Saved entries
....................

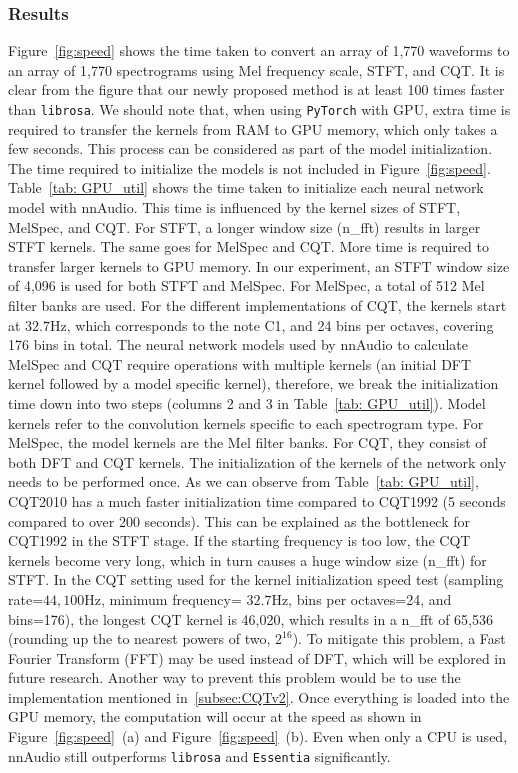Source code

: \documentclass{ieeeaccess}
\newcommand{\nbh}[1]{\texttt{#1}}
\begin{document}
\subsubsection{Results}
Figure~\ref{fig:speed} shows the time taken to convert an array of 1,770 waveforms to an array of 1,770 spectrograms using Mel frequency scale, STFT, and CQT. It is clear from the figure that our newly proposed method is at least 100 times faster than \nbh{librosa}. We should note that, when using \nbh{PyTorch} with GPU, extra time is required to transfer the kernels from RAM to GPU memory, which only takes a few seconds. This process can be considered as part of the model initialization. The time required to initialize the models is not included in Figure~\ref{fig:speed}. Table~\ref{tab: GPU_util} shows the time taken to initialize each neural network model with nnAudio. This time is influenced by the kernel sizes of STFT, MelSpec, and CQT. For STFT, a longer window size (n\_fft) results in larger STFT kernels. The same goes for MelSpec and CQT. More time is required to transfer larger kernels to GPU memory. In our experiment, an STFT window size of 4,096 is used for both STFT and MelSpec. For MelSpec, a total of 512 Mel filter banks are used. For the different implementations of CQT, the kernels start at $32.7$Hz, which corresponds to the note C1, and 24 bins per octaves, covering 176 bins in total. The neural network models used by nnAudio to calculate MelSpec and CQT require operations with multiple kernels (an initial DFT kernel followed by a model specific kernel), therefore, we break the initialization time down into two steps (columns 2 and 3 in Table~\ref{tab: GPU_util}). Model kernels refer to the convolution kernels specific to each spectrogram type. For MelSpec, the model kernels are the Mel filter banks. For CQT, they consist of both DFT and CQT kernels. The initialization of the kernels of the network only needs to be performed once. As we can observe from Table~\ref{tab: GPU_util}, CQT2010 has a much faster initialization time compared to CQT1992 (5 seconds compared to over 200 seconds). This can be explained as the bottleneck for CQT1992 in the STFT stage. If the starting frequency is too low, the CQT kernels become very long, which in turn causes a huge window size (n\_fft) for STFT. In the CQT setting used for the kernel initialization speed test (sampling rate=$44,100$Hz, minimum frequency= $32.7$Hz, bins per octaves=24, and bins=176), the longest CQT kernel is 46,020, which results in a n\_fft of 65,536 (rounding up the to nearest powers of two, $2^{16}$). To mitigate this problem, a Fast Fourier Transform (FFT) may be used instead of DFT, which will be explored in future research. Another way to prevent this problem would be to use the implementation mentioned in~\ref{subsec:CQTv2}. Once everything is loaded into the GPU memory, the computation will occur at the speed as shown in Figure~\ref{fig:speed}~(a) and Figure~\ref{fig:speed}~(b). Even when only a CPU is used, nnAudio still outperforms \nbh{librosa} and \nbh{Essentia} significantly. 
\end{document}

....................

WORK ORDER: In this exercise, set down all of the data exactly, without the pictures.

COMPLETED TASK:
Source code

: \documentclass{ieeeaccess}
\newcommand{\nbh}[1]{\texttt{#1}}
\begin{document}
\subsubsection{Results}
Figure~\ref{fig:speed} shows the time taken to convert an array of 1,770 waveforms to an array of 1,770 spectrograms using Mel frequency scale, STFT, and CQT. It is clear from the figure that our newly proposed method is at least 100 times faster than \nbh{librosa}. We should note that, when using \nbh{PyTorch} with GPU, extra time is required to transfer the kernels from RAM to GPU memory, which only takes a few seconds. This process can be considered as part of the model initialization. The time required to initialize the models is not included in Figure~\ref{fig:speed}. Table~\ref{tab: GPU_util} shows the time taken to initialize each neural network model with nnAudio. This time is influenced by the kernel sizes of STFT, MelSpec, and CQT. For STFT, a longer window size (n\_fft) results in larger STFT kernels. The same goes for MelSpec and CQT. More time is required to transfer larger kernels to GPU memory. In our experiment, an STFT window size of 4,096 is used for both STFT and MelSpec. For MelSpec, a total of 512 Mel filter banks are used. For the different implementations of CQT, the kernels start at $32.7$Hz, which corresponds to the note C1, and 24 bins per octaves, covering 176 bins in total. The neural network models used by nnAudio to calculate MelSpec and CQT require operations with multiple kernels (an initial DFT kernel followed by a model specific kernel), therefore, we break the initialization time down into two steps (columns 2 and 3 in Table~\ref{tab: GPU_util}). Model kernels refer to the convolution kernels specific to each spectrogram type. For MelSpec, the model kernels are the Mel filter banks. For CQT, they consist of both DFT and CQT kernels. The initialization of the kernels of the network only needs to be performed once. As we can observe from Table~\ref{tab: GPU_util}, CQT2010 has a much faster initialization time compared to CQT1992 (5 seconds compared to over 200 seconds). This can be explained as the bottleneck for CQT1992 in the STFT stage. If the starting frequency is too low, the CQT kernels become very long, which in turn causes a huge window size (n\_fft) for STFT. In the CQT setting used for the kernel initialization speed test (sampling rate=$44,100$Hz, minimum frequency= $32.7$Hz, bins per octaves=24, and bins=176), the longest CQT kernel is 46,020, which results in a n\_fft of 65,536 (rounding up the to nearest powers of two, $2^{16}$). To mitigate this problem, a Fast Fourier Transform (FFT) may be used instead of DFT, which will be explored in future research. Another way to prevent this problem would be to use the implementation mentioned in~\ref{subsec:CQTv2}. Once everything is loaded into the GPU memory, the computation will occur at the speed as shown in Figure~\ref{fig:speed}~(a) and Figure~\ref{fig:speed}~(b). Even when only a CPU is used, nnAudio still outperforms \nbh{librosa} and \nbh{Essentia} significantly. 
\end{document}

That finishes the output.